*Required action*
As an exercise, copy out the entries exactly as written.
── Study material
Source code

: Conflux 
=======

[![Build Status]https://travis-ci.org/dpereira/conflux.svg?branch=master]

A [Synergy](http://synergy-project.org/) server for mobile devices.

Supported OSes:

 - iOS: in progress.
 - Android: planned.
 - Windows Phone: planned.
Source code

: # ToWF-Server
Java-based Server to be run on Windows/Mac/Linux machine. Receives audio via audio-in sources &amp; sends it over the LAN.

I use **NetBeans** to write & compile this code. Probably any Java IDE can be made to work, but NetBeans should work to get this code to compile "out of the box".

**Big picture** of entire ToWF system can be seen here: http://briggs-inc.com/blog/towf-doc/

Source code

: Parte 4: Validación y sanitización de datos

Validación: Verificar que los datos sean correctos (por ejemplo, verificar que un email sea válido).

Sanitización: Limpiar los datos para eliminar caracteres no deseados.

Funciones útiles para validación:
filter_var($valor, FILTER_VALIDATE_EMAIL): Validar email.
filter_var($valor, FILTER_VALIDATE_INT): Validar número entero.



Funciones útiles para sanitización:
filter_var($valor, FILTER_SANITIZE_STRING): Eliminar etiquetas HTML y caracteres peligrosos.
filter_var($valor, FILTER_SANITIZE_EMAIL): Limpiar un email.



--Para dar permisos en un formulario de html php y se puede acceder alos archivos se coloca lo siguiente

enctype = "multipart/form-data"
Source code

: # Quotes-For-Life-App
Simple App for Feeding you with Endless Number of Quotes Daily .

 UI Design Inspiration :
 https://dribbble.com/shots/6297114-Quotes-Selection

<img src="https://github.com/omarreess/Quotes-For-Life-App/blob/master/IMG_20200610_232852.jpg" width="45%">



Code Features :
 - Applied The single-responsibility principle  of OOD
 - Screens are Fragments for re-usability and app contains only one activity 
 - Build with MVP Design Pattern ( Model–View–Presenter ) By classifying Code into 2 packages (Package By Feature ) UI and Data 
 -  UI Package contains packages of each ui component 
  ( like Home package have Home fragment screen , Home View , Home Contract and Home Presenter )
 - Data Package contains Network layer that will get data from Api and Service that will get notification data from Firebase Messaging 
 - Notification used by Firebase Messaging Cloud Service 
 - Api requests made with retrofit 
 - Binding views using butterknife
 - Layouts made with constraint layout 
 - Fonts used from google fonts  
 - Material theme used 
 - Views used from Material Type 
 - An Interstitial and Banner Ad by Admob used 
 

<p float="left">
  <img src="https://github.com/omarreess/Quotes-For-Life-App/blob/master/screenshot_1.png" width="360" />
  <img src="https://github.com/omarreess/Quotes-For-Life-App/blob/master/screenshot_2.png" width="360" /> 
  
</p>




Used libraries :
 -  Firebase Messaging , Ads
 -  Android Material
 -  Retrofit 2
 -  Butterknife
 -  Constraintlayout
────
*Response to the exercise*
Source code

: Conflux 
=======

[![Build Status]https://travis-ci.org/dpereira/conflux.svg?branch=master]

A [Synergy](http://synergy-project.org/) server for mobile devices.

Supported OSes:

 - iOS: in progress.
 - Android: planned.
 - Windows Phone: planned.
Source code

: # ToWF-Server
Java-based Server to be run on Windows/Mac/Linux machine. Receives audio via audio-in sources &amp; sends it over the LAN.

I use **NetBeans** to write & compile this code. Probably any Java IDE can be made to work, but NetBeans should work to get this code to compile "out of the box".

**Big picture** of entire ToWF system can be seen here: http://briggs-inc.com/blog/towf-doc/

Source code

: Parte 4: Validación y sanitización de datos

Validación: Verificar que los datos sean correctos (por ejemplo, verificar que un email sea válido).

Sanitización: Limpiar los datos para eliminar caracteres no deseados.

Funciones útiles para validación:
filter_var($valor, FILTER_VALIDATE_EMAIL): Validar email.
filter_var($valor, FILTER_VALIDATE_INT): Validar número entero.



Funciones útiles para sanitización:
filter_var($valor, FILTER_SANITIZE_STRING): Eliminar etiquetas HTML y caracteres peligrosos.
filter_var($valor, FILTER_SANITIZE_EMAIL): Limpiar un email.



--Para dar permisos en un formulario de html php y se puede acceder alos archivos se coloca lo siguiente

enctype = "multipart/form-data"
Source code

: # Quotes-For-Life-App
Simple App for Feeding you with Endless Number of Quotes Daily .

 UI Design Inspiration :
 https://dribbble.com/shots/6297114-Quotes-Selection

<img src="https://github.com/omarreess/Quotes-For-Life-App/blob/master/IMG_20200610_232852.jpg" width="45%">



Code Features :
 - Applied The single-responsibility principle  of OOD
 - Screens are Fragments for re-usability and app contains only one activity 
 - Build with MVP Design Pattern ( Model–View–Presenter ) By classifying Code into 2 packages (Package By Feature ) UI and Data 
 -  UI Package contains packages of each ui component 
  ( like Home package have Home fragment screen , Home View , Home Contract and Home Presenter )
 - Data Package contains Network layer that will get data from Api and Service that will get notification data from Firebase Messaging 
 - Notification used by Firebase Messaging Cloud Service 
 - Api requests made with retrofit 
 - Binding views using butterknife
 - Layouts made with constraint layout 
 - Fonts used from google fonts  
 - Material theme used 
 - Views used from Material Type 
 - An Interstitial and Banner Ad by Admob used 
 

<p float="left">
  <img src="https://github.com/omarreess/Quotes-For-Life-App/blob/master/screenshot_1.png" width="360" />
  <img src="https://github.com/omarreess/Quotes-For-Life-App/blob/master/screenshot_2.png" width="360" /> 
  
</p>




Used libraries :
 -  Firebase Messaging , Ads
 -  Android Material
 -  Retrofit 2
 -  Butterknife
 -  Constraintlayout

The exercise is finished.